今日こそは、明日こそは。それを繰り返し、ついには「明日ダメならもう諦める」と書いた。その部分を、久保は「ちゃんと話せるようになった」と書き換えた。
『でも、私、書き換えたことが現実になるなんて思ってもみなくて』
「染みついていた感情の強さと、周囲に及ぼす影響は比例します。自覚があるにせよ、ないにせよ」
結果、書き手は想い人と親しくなった。あまりの嬉しさに日記の事を知り合いたちに自慢したが、「気味が悪い」と言われたそうだ。しかし当の本人は、そんなことは無い、願いがかなう素晴らしい日記じゃないか。そう感じたらしい。
『その時、ああ、嬉しいって純粋に感じたんです。彼への執着なんて忘れて、ただ書き換えた内容で喜んでもらえる事が、本当に嬉しかった』
しばらくはその人物の手に収まっていたが、状況は一変する。
『その人はある日、ついにその人とデートの約束をしたって書いたんです。それで、私はその人と恋仲になって、ゆくゆくは結婚する風に変えました。でも……相手の方、既婚者だったんです』
すでに家庭を持っていた相手はもちろん、書き手も激しく非難されたという。いくら願いを叶えてくれる日記とはいえ、怖くなってきた書き手は、知人に日記を譲り渡した。捨てれば呪われると思ったらしい。
その後、久保の日記は何人もの手に渡り、彩芽の手に辿り着いた。
「恐らくお客様の前にこれを手にしていた方は、市販の日記に紛れ込ませるために書店に置いたのでしょう」
店主は彩芽に日記を渡し、裏表紙のバーコードを指先で叩き、「爪で削ってみてください」と指示した。どういうことかと思いながらも言われた通りにしてみると、それはぺらりと剥がれ落ちた。十分に糊付けされていたらしく、裏表紙には跡が残ってしまっている。
あまりの驚きに、彩芽は開いた口がふさがらなかった。
「持ち主が知人に譲ることによって、この日記の所有者は変わっていった。でも、限られた人間関係の中で人から人へと譲渡されているだけでは、いつまでも久保さんの恋人のところへはたどりつけない。
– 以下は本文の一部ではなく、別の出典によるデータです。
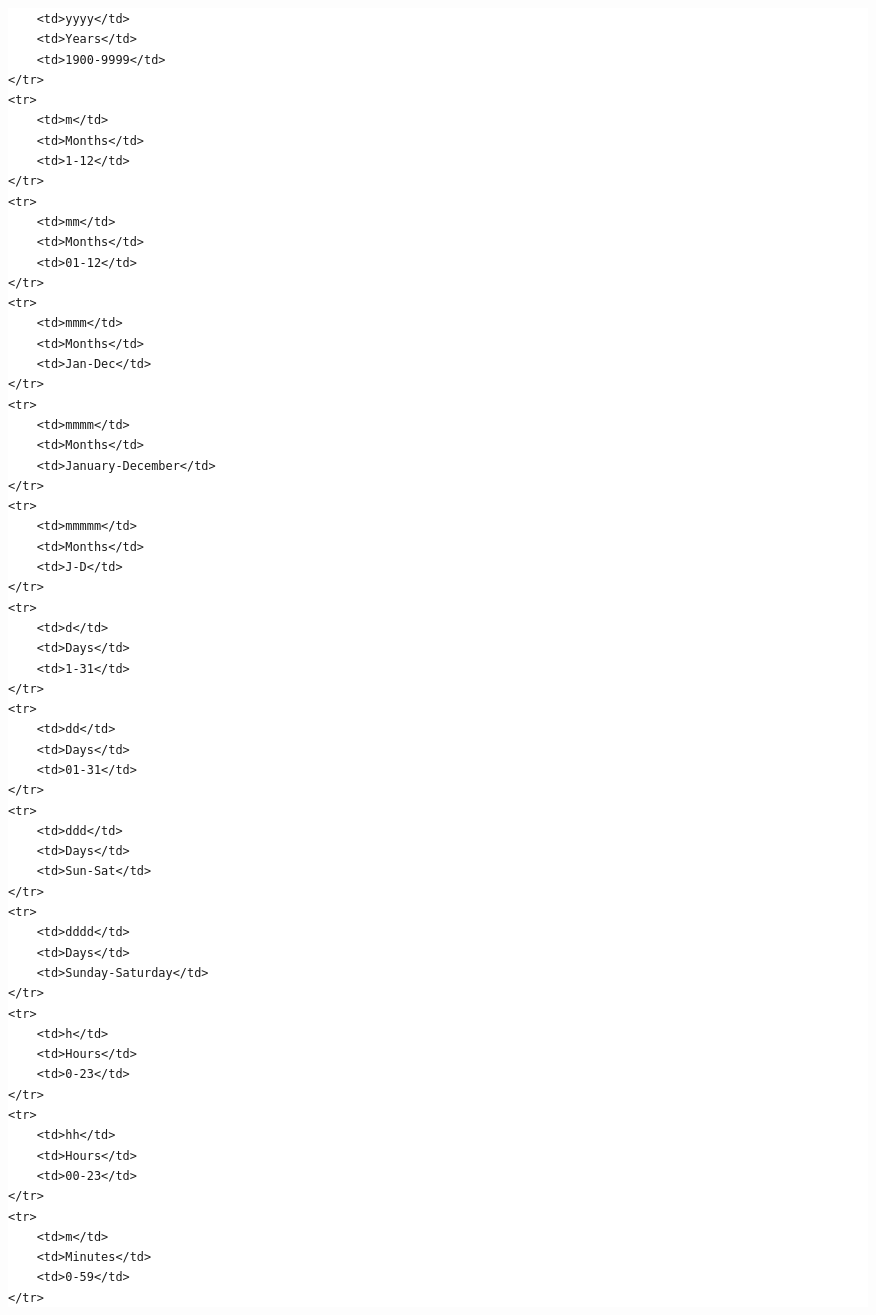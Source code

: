 		<td>yyyy</td>
		<td>Years</td>
		<td>1900-9999</td>
	</tr>	
	<tr>
		<td>m</td>
		<td>Months</td>
		<td>1-12</td>
	</tr>
	<tr>
		<td>mm</td>
		<td>Months</td>
		<td>01-12</td>
	</tr>	
	<tr>
		<td>mmm</td>
		<td>Months</td>
		<td>Jan-Dec</td>
	</tr>
	<tr>
		<td>mmmm</td>
		<td>Months</td>
		<td>January-December</td>
	</tr>
	<tr>
		<td>mmmmm</td>
		<td>Months</td>
		<td>J-D</td>
	</tr>	
	<tr>
		<td>d</td>
		<td>Days</td>
		<td>1-31</td>
	</tr>	
	<tr>
		<td>dd</td>
		<td>Days</td>
		<td>01-31</td>
	</tr>
	<tr>
		<td>ddd</td>
		<td>Days</td>
		<td>Sun-Sat</td>
	</tr>	
	<tr>
		<td>dddd</td>
		<td>Days</td>
		<td>Sunday-Saturday</td>
	</tr>
	<tr>
		<td>h</td>
		<td>Hours</td>
		<td>0-23</td>
	</tr>
	<tr>
		<td>hh</td>
		<td>Hours</td>
		<td>00-23</td>
	</tr>
	<tr>
		<td>m</td>
		<td>Minutes</td>
		<td>0-59</td>
	</tr>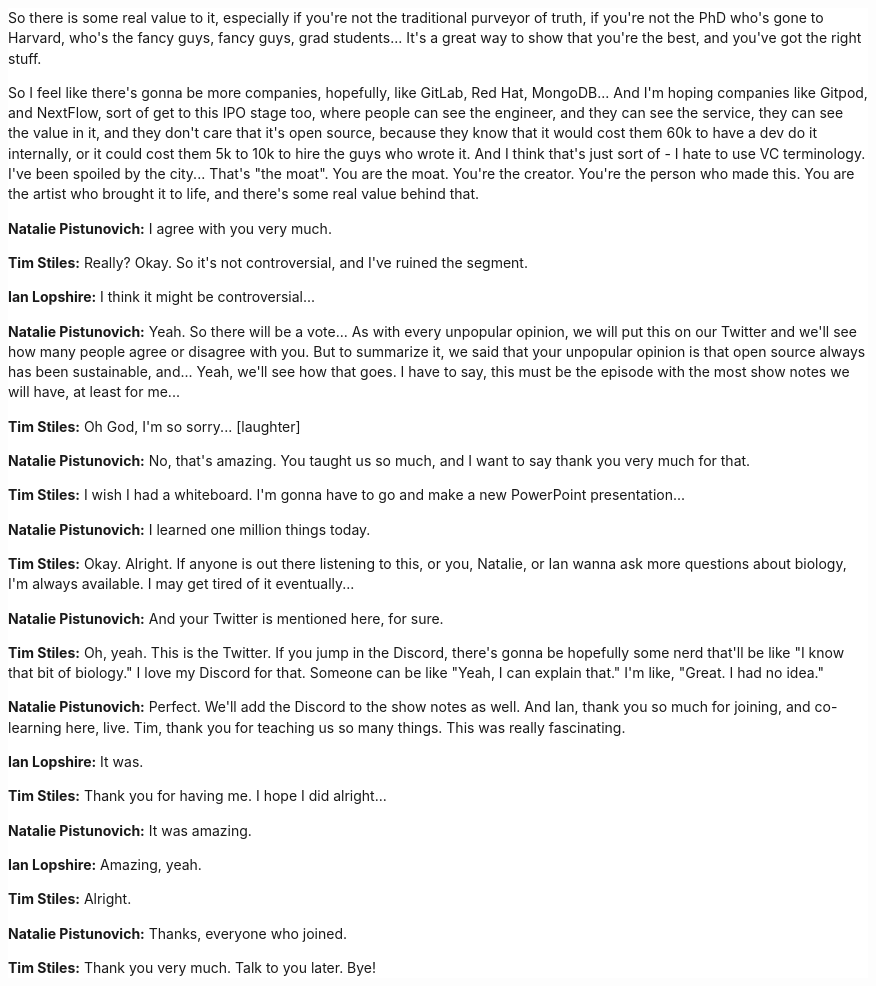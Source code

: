 So there is some real value to it, especially if you're not the traditional purveyor of truth, if you're not the PhD who's gone to Harvard, who's the fancy guys, fancy guys, grad students... It's a great way to show that you're the best, and you've got the right stuff.

So I feel like there's gonna be more companies, hopefully, like GitLab, Red Hat, MongoDB... And I'm hoping companies like Gitpod, and NextFlow, sort of get to this IPO stage too, where people can see the engineer, and they can see the service, they can see the value in it, and they don't care that it's open source, because they know that it would cost them 60k to have a dev do it internally, or it could cost them 5k to 10k to hire the guys who wrote it. And I think that's just sort of - I hate to use VC terminology. I've been spoiled by the city... That's "the moat". You are the moat. You're the creator. You're the person who made this. You are the artist who brought it to life, and there's some real value behind that.

**Natalie Pistunovich:** I agree with you very much.

**Tim Stiles:** Really? Okay. So it's not controversial, and I've ruined the segment.

**Ian Lopshire:** I think it might be controversial...

**Natalie Pistunovich:** Yeah. So there will be a vote... As with every unpopular opinion, we will put this on our Twitter and we'll see how many people agree or disagree with you. But to summarize it, we said that your unpopular opinion is that open source always has been sustainable, and... Yeah, we'll see how that goes. I have to say, this must be the episode with the most show notes we will have, at least for me...

**Tim Stiles:** Oh God, I'm so sorry... \[laughter\]

**Natalie Pistunovich:** No, that's amazing. You taught us so much, and I want to say thank you very much for that.

**Tim Stiles:** I wish I had a whiteboard. I'm gonna have to go and make a new PowerPoint presentation...

**Natalie Pistunovich:** I learned one million things today.

**Tim Stiles:** Okay. Alright. If anyone is out there listening to this, or you, Natalie, or Ian wanna ask more questions about biology, I'm always available. I may get tired of it eventually...

**Natalie Pistunovich:** And your Twitter is mentioned here, for sure.

**Tim Stiles:** Oh, yeah. This is the Twitter. If you jump in the Discord, there's gonna be hopefully some nerd that'll be like "I know that bit of biology." I love my Discord for that. Someone can be like "Yeah, I can explain that." I'm like, "Great. I had no idea."

**Natalie Pistunovich:** Perfect. We'll add the Discord to the show notes as well. And Ian, thank you so much for joining, and co-learning here, live. Tim, thank you for teaching us so many things. This was really fascinating.

**Ian Lopshire:** It was.

**Tim Stiles:** Thank you for having me. I hope I did alright...

**Natalie Pistunovich:** It was amazing.

**Ian Lopshire:** Amazing, yeah.

**Tim Stiles:** Alright.

**Natalie Pistunovich:** Thanks, everyone who joined.

**Tim Stiles:** Thank you very much. Talk to you later. Bye!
そこで前の持ち主は、市販の日記からバーコードを切り抜き、この日記に貼りつけて、こっそりと店の日記コーナーに置いた」
「それもこいつの仕業だってのか」
隼馬の問いに、店主は黙ってうなずいた。
「ページが真新しく新品のように見えたのは、文章を修正する力を応用したのですね」
『はい……』
「あたしの日記を書き換えたりしたのも、元カレさんに読んでもらうためだったの?」
『理由はそれだけじゃありません』久保は照れたように、けれど申し訳なさそうに肩をすくめて俯いた。『初めて日記を書き換えたとき、持ち主はとても喜んでくれました。あの喜びをもう一度味わいたかったんです。結局、あなたを喜ばせることはできませんでしたが』
「じゃあ手放そうとした時に気分が悪くなったりしたのは」
『私の最終目標は、あなたがさっき言った通りのことですから』
だが、捨てられてしまったら。目標は果たされる事なく潰えてしまう。
『せめて捨てるのではなく、誰かの手に渡るようにしてほしかった。だから引き留めるつもりで……』
目にすることは出来なかったが、あの時、彩芽には先ほどの手が纏わりついていたのだろう。
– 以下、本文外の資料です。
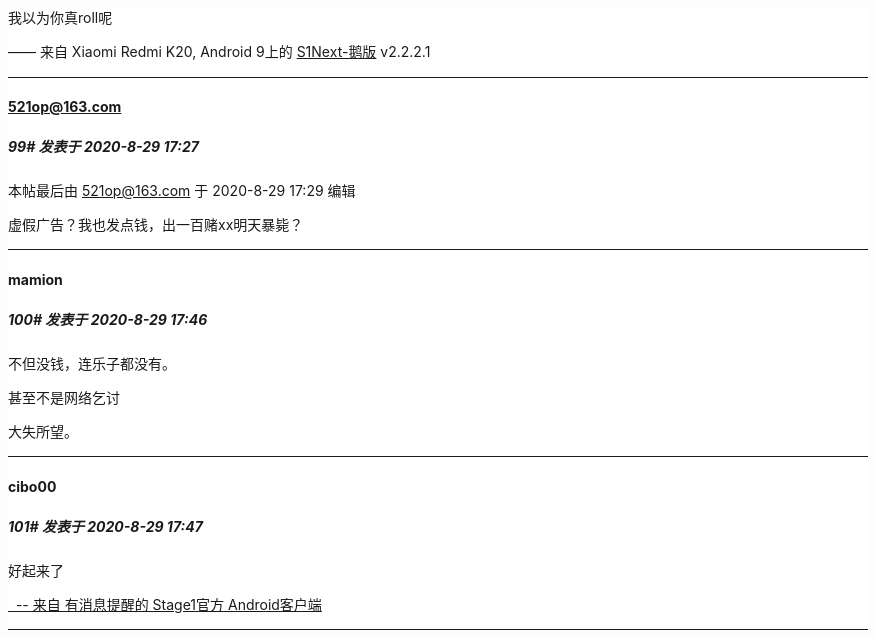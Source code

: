 


我以为你真roll呢

—— 来自 Xiaomi Redmi K20, Android 9上的 [S1Next-鹅版](https://github.com/ykrank/S1-Next/releases) v2.2.2.1







*****

####  521op@163.com  
##### 99#       发表于 2020-8-29 17:27



 本帖最后由 521op@163.com 于 2020-8-29 17:29 编辑 

虚假广告？我也发点钱，出一百赌xx明天暴毙？







*****

####  mamion  
##### 100#       发表于 2020-8-29 17:46




不但没钱，连乐子都没有。

甚至不是网络乞讨

大失所望。







*****

####  cibo00  
##### 101#       发表于 2020-8-29 17:47




好起来了

[  -- 来自 有消息提醒的 Stage1官方 Android客户端](https://www.coolapk.com/apk/140634)







*****
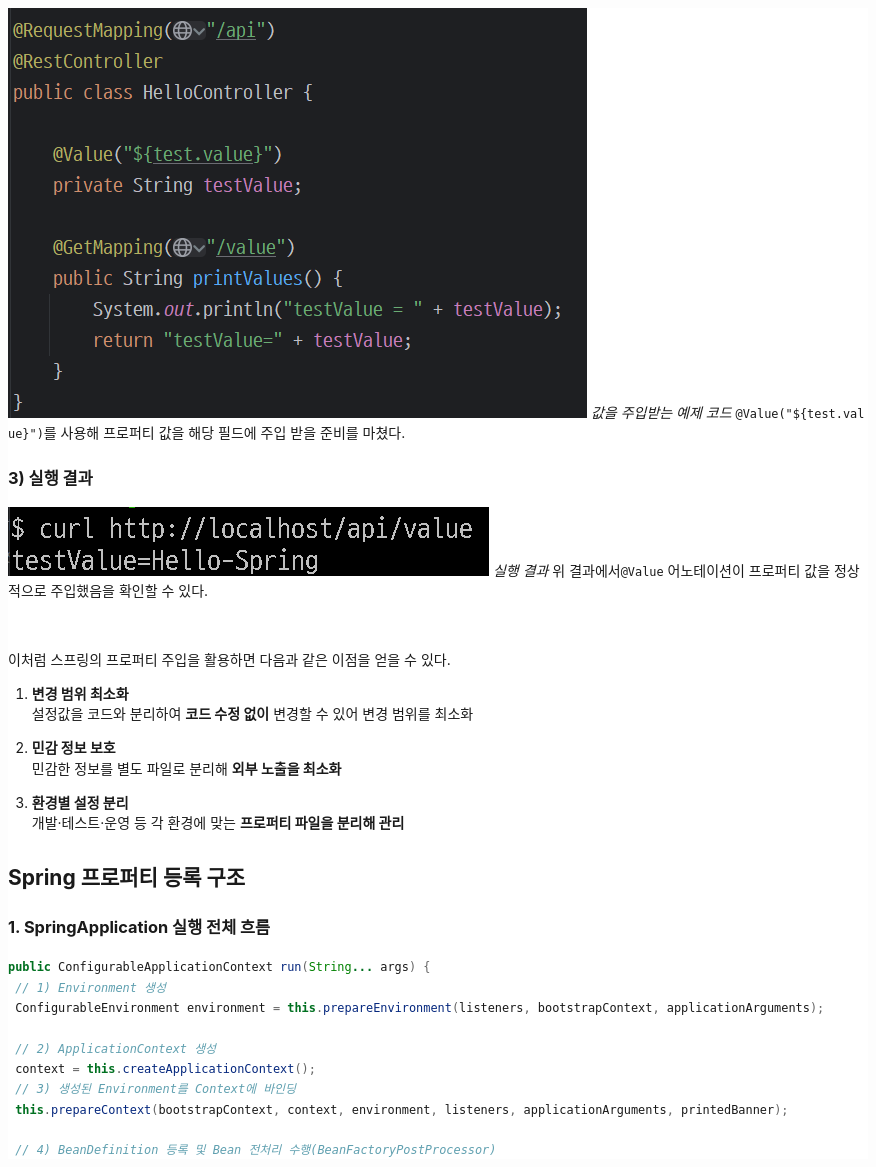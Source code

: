 ![코드](/assets/img/20250604/spring_environment_flow_1/use_case_2.png)
    _값을 주입받는 예제 코드_
`@Value("${test.value}")`를 사용해 프로퍼티 값을 해당 필드에 주입 받을 준비를 마쳤다.

###  3) 실행 결과
![실행 결과](/assets/img/20250604/spring_environment_flow_1/use_case_3.png)
    _실행 결과_
위 결과에서`@Value` 어노테이션이 프로퍼티 값을 정상적으로 주입했음을 확인할 수 있다.

<br>

이처럼 스프링의 프로퍼티 주입을 활용하면 다음과 같은 이점을 얻을 수 있다.

1. **변경 범위 최소화**  
   설정값을 코드와 분리하여 **코드 수정 없이** 변경할 수 있어 변경 범위를 최소화

2. **민감 정보 보호**  
   민감한 정보를 별도 파일로 분리해 **외부 노출을 최소화**

3. **환경별 설정 분리**  
   개발·테스트·운영 등 각 환경에 맞는 **프로퍼티 파일을 분리해 관리**



## Spring 프로퍼티 등록 구조
### **1. SpringApplication 실행 전체 흐름**

   ```java
   public ConfigurableApplicationContext run(String... args) {
    // 1) Environment 생성
    ConfigurableEnvironment environment = this.prepareEnvironment(listeners, bootstrapContext, applicationArguments);
   
    // 2) ApplicationContext 생성
    context = this.createApplicationContext();
    // 3) 생성된 Environment를 Context에 바인딩
    this.prepareContext(bootstrapContext, context, environment, listeners, applicationArguments, printedBanner);
   
    // 4) BeanDefinition 등록 및 Bean 전처리 수행(BeanFactoryPostProcessor)
   ```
彩芽は一歩踏み出し、久保の肩に手を置こうとした。しかし実体がないからか、するりとすり抜けてしまう。思わず手を引いてしまったが、改めて彼女の肩のあたりで手を制止させた。
「……えっと、さ。確かに書き換わった時は驚いたし、気味悪いなとも思ったし、吐きそうにもなったし体調も悪くなったけど」
「すっげー正直に言いやがるな、お前」
「でも!」呆れた様子の隼馬の言葉を聞き流し、彩芽は声を張り上げた。「あなたの話を聞いて、あたしとちょっと似てるなって思って!」
『えっ?』
えっと、つまりね。彩芽は頭をかき、目を伏せながら続けた。
「元カレさん、すぐに新しい彼女を作ったんでしょ? それを『自分の代わりに』って言ってたあたりが、そう感じるよねー分かるっていうか」
脳裏にこびりついた記憶が、徐々に彩芽を痛めつけていく。それに耐えうるだけの気力を、今は持ち合わせていない。だから、詳しく話すことはしなかった。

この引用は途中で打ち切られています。